All of the environmental changes are then analyzed to examine the short, medium and long term dynamics between the environment, health and societies. In concrete terms, the observatory provides many moments of exchange: researchers from different disciplines go on a mission together, share restitution seminars, write joint publications. The multidisciplinary approach changes the view of scientists, highlighting all the complexity of the field. This research structure is essential because it allows the locks that block the deployment of the Great Green Wall to be lifted.

This area is fragile, affected by successive droughts due to climate change. The installation of boreholes associated with the sedentarization of pastoralist populations has intensified desertification by allowing the increase of their livestock. Today, in this landlocked area of ​​Senegal, it rains for a maximum of two months a year (244 mm of water in 2021), the temperature easily reaches 45°C in the dry season, and there is little wildlife. Grass, water and trees have become scarce.

Multidisciplinary report

The capacity of the ecosystem to regenerate is studied by ecologists, who analyze the return of certain animal species: the small ones at first (insects, reptiles), and then the larger ones (birds, mammals).
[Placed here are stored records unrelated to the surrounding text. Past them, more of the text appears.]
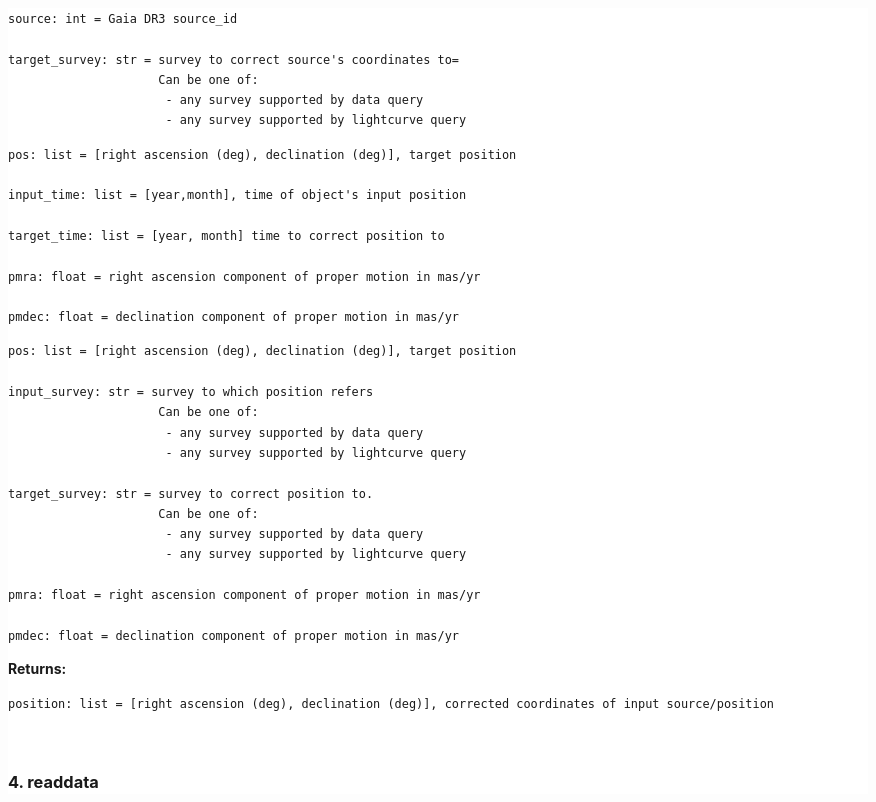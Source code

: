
 ```
source: int = Gaia DR3 source_id

target_survey: str = survey to correct source's coordinates to=
                     Can be one of:
                      - any survey supported by data query
                      - any survey supported by lightcurve query
```

```
pos: list = [right ascension (deg), declination (deg)], target position

input_time: list = [year,month], time of object's input position

target_time: list = [year, month] time to correct position to 

pmra: float = right ascension component of proper motion in mas/yr

pmdec: float = declination component of proper motion in mas/yr
```

```
pos: list = [right ascension (deg), declination (deg)], target position

input_survey: str = survey to which position refers
                     Can be one of:
                      - any survey supported by data query
                      - any survey supported by lightcurve query

target_survey: str = survey to correct position to.
                     Can be one of:
                      - any survey supported by data query
                      - any survey supported by lightcurve query

pmra: float = right ascension component of proper motion in mas/yr

pmdec: float = declination component of proper motion in mas/yr

```

**Returns:**

```
position: list = [right ascension (deg), declination (deg)], corrected coordinates of input source/position
```

<br>










### 4. readdata<a id="readdata"></a>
These researchers highlight a slow but certain return of biodiversity in the planted plots of the Great Green Wall. Climatologists also show the improvement in temperatures and humidity under cover in the plots. This humidification of the ambient air keeps the dust on the ground, limiting respiratory diseases in the human population.
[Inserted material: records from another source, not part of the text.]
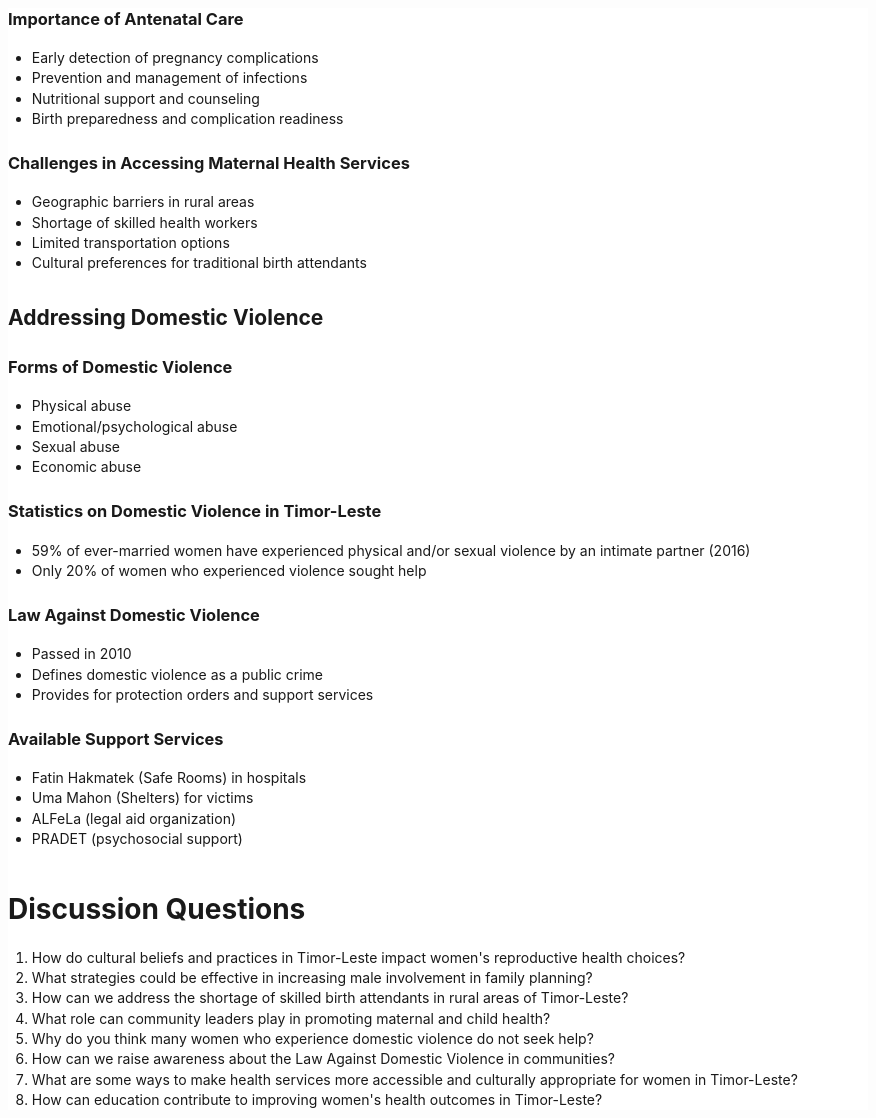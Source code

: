 ### Importance of Antenatal Care
- Early detection of pregnancy complications
- Prevention and management of infections
- Nutritional support and counseling
- Birth preparedness and complication readiness

### Challenges in Accessing Maternal Health Services
- Geographic barriers in rural areas
- Shortage of skilled health workers
- Limited transportation options
- Cultural preferences for traditional birth attendants

## Addressing Domestic Violence

### Forms of Domestic Violence
- Physical abuse
- Emotional/psychological abuse
- Sexual abuse
- Economic abuse

### Statistics on Domestic Violence in Timor-Leste
- 59% of ever-married women have experienced physical and/or sexual violence by an intimate partner (2016)
- Only 20% of women who experienced violence sought help

### Law Against Domestic Violence
- Passed in 2010
- Defines domestic violence as a public crime
- Provides for protection orders and support services

### Available Support Services
- Fatin Hakmatek (Safe Rooms) in hospitals
- Uma Mahon (Shelters) for victims
- ALFeLa (legal aid organization)
- PRADET (psychosocial support)

# Discussion Questions

1. How do cultural beliefs and practices in Timor-Leste impact women's reproductive health choices?
2. What strategies could be effective in increasing male involvement in family planning?
3. How can we address the shortage of skilled birth attendants in rural areas of Timor-Leste?
4. What role can community leaders play in promoting maternal and child health?
5. Why do you think many women who experience domestic violence do not seek help?
6. How can we raise awareness about the Law Against Domestic Violence in communities?
7. What are some ways to make health services more accessible and culturally appropriate for women in Timor-Leste?
8. How can education contribute to improving women's health outcomes in Timor-Leste?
When ecologists show that desertification has led to an increased use of borehole water, when chemists prove that this water is very heavily loaded with sodium chloride (salt) and when biocultural anthropologists note that the population is strongly affected by arterial hypertension, the link between desertification, borehole water consumption and chronic disease appears very clearly.
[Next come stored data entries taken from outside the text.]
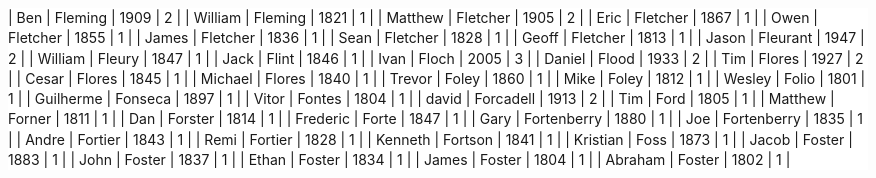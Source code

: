 | Ben | Fleming | 1909 | 2 |
| William | Fleming | 1821 | 1 |
| Matthew | Fletcher | 1905 | 2 |
| Eric | Fletcher | 1867 | 1 |
| Owen | Fletcher | 1855 | 1 |
| James | Fletcher | 1836 | 1 |
| Sean | Fletcher | 1828 | 1 |
| Geoff | Fletcher | 1813 | 1 |
| Jason | Fleurant | 1947 | 2 |
| William | Fleury | 1847 | 1 |
| Jack | Flint | 1846 | 1 |
| Ivan | Floch | 2005 | 3 |
| Daniel | Flood | 1933 | 2 |
| Tim | Flores | 1927 | 2 |
| Cesar | Flores | 1845 | 1 |
| Michael | Flores | 1840 | 1 |
| Trevor | Foley | 1860 | 1 |
| Mike | Foley | 1812 | 1 |
| Wesley | Folio | 1801 | 1 |
| Guilherme | Fonseca | 1897 | 1 |
| Vitor | Fontes | 1804 | 1 |
| david | Forcadell | 1913 | 2 |
| Tim | Ford | 1805 | 1 |
| Matthew | Forner | 1811 | 1 |
| Dan | Forster | 1814 | 1 |
| Frederic | Forte | 1847 | 1 |
| Gary | Fortenberry | 1880 | 1 |
| Joe | Fortenberry | 1835 | 1 |
| Andre | Fortier | 1843 | 1 |
| Remi | Fortier | 1828 | 1 |
| Kenneth | Fortson | 1841 | 1 |
| Kristian | Foss | 1873 | 1 |
| Jacob | Foster | 1883 | 1 |
| John | Foster | 1837 | 1 |
| Ethan | Foster | 1834 | 1 |
| James | Foster | 1804 | 1 |
| Abraham | Foster | 1802 | 1 |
Several questions arise from this multidisciplinary observation. Will the multipurpose gardens of the Great Green Wall, which allow people to grow and eat fruits and vegetables and change their diet, have an influence on high blood pressure? Will increasing the number of trees make the ponds more sustainable and thus reduce the use of too salty drinking water?

New tool

These examples of pathologies – arterial hypertension and respiratory diseases – show how the environment influences health prevention, making health ecology a new tool for scientists and decision-makers. But restoring the Sahelian ecosystem, or at least regaining a balance in this environment, is a process that takes time: many plots must be replenished, year after year. The young plants resist with difficulty the eight months of dry season which follow their planting.

The information provided by the scientists is essential to the success of the project. This collective and long-term work is essential. Today, researchers from Burkina Faso are involved. Tomorrow, it will be those of Niger and Chad, before the synergy of all the researchers from the Sahelian countries of the Great Green Wall.